Exercise instructions = For each line below, write it out exactly as it appears.
[Opening Data to process section]
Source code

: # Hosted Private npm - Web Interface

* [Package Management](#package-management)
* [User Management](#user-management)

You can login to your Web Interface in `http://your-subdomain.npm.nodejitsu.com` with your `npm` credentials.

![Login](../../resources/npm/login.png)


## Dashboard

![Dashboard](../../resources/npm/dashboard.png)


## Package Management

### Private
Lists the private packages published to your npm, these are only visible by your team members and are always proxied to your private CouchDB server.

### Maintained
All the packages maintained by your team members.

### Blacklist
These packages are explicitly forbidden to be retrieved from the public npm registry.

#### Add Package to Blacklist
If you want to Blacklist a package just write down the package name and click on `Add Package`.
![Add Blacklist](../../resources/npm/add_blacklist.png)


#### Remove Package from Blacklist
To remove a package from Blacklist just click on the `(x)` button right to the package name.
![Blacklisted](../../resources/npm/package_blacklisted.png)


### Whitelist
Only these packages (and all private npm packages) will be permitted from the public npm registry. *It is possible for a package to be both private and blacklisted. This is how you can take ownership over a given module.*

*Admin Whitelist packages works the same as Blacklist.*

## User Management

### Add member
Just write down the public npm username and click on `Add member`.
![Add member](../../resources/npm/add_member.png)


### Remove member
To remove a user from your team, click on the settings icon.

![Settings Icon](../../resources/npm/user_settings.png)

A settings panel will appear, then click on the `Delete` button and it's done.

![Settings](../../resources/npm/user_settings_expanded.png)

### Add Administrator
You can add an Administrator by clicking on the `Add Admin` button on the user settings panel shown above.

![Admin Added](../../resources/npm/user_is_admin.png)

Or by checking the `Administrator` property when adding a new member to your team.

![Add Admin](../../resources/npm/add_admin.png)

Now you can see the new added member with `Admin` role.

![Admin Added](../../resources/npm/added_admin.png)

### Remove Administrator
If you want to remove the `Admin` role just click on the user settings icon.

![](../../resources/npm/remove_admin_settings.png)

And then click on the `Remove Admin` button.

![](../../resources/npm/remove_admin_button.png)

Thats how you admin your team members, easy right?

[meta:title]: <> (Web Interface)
[Closing Data to process section]
Completed task =
Source code

: # Hosted Private npm - Web Interface

* [Package Management](#package-management)
* [User Management](#user-management)

You can login to your Web Interface in `http://your-subdomain.npm.nodejitsu.com` with your `npm` credentials.

![Login](../../resources/npm/login.png)


## Dashboard

![Dashboard](../../resources/npm/dashboard.png)


## Package Management

### Private
Lists the private packages published to your npm, these are only visible by your team members and are always proxied to your private CouchDB server.

### Maintained
All the packages maintained by your team members.

### Blacklist
These packages are explicitly forbidden to be retrieved from the public npm registry.

#### Add Package to Blacklist
If you want to Blacklist a package just write down the package name and click on `Add Package`.
![Add Blacklist](../../resources/npm/add_blacklist.png)


#### Remove Package from Blacklist
To remove a package from Blacklist just click on the `(x)` button right to the package name.
![Blacklisted](../../resources/npm/package_blacklisted.png)


### Whitelist
Only these packages (and all private npm packages) will be permitted from the public npm registry. *It is possible for a package to be both private and blacklisted. This is how you can take ownership over a given module.*

*Admin Whitelist packages works the same as Blacklist.*

## User Management

### Add member
Just write down the public npm username and click on `Add member`.
![Add member](../../resources/npm/add_member.png)


### Remove member
To remove a user from your team, click on the settings icon.

![Settings Icon](../../resources/npm/user_settings.png)

A settings panel will appear, then click on the `Delete` button and it's done.

![Settings](../../resources/npm/user_settings_expanded.png)

### Add Administrator
You can add an Administrator by clicking on the `Add Admin` button on the user settings panel shown above.

![Admin Added](../../resources/npm/user_is_admin.png)

Or by checking the `Administrator` property when adding a new member to your team.

![Add Admin](../../resources/npm/add_admin.png)

Now you can see the new added member with `Admin` role.

![Admin Added](../../resources/npm/added_admin.png)

### Remove Administrator
If you want to remove the `Admin` role just click on the user settings icon.

![](../../resources/npm/remove_admin_settings.png)

And then click on the `Remove Admin` button.

![](../../resources/npm/remove_admin_button.png)

Thats how you admin your team members, easy right?

[meta:title]: <> (Web Interface)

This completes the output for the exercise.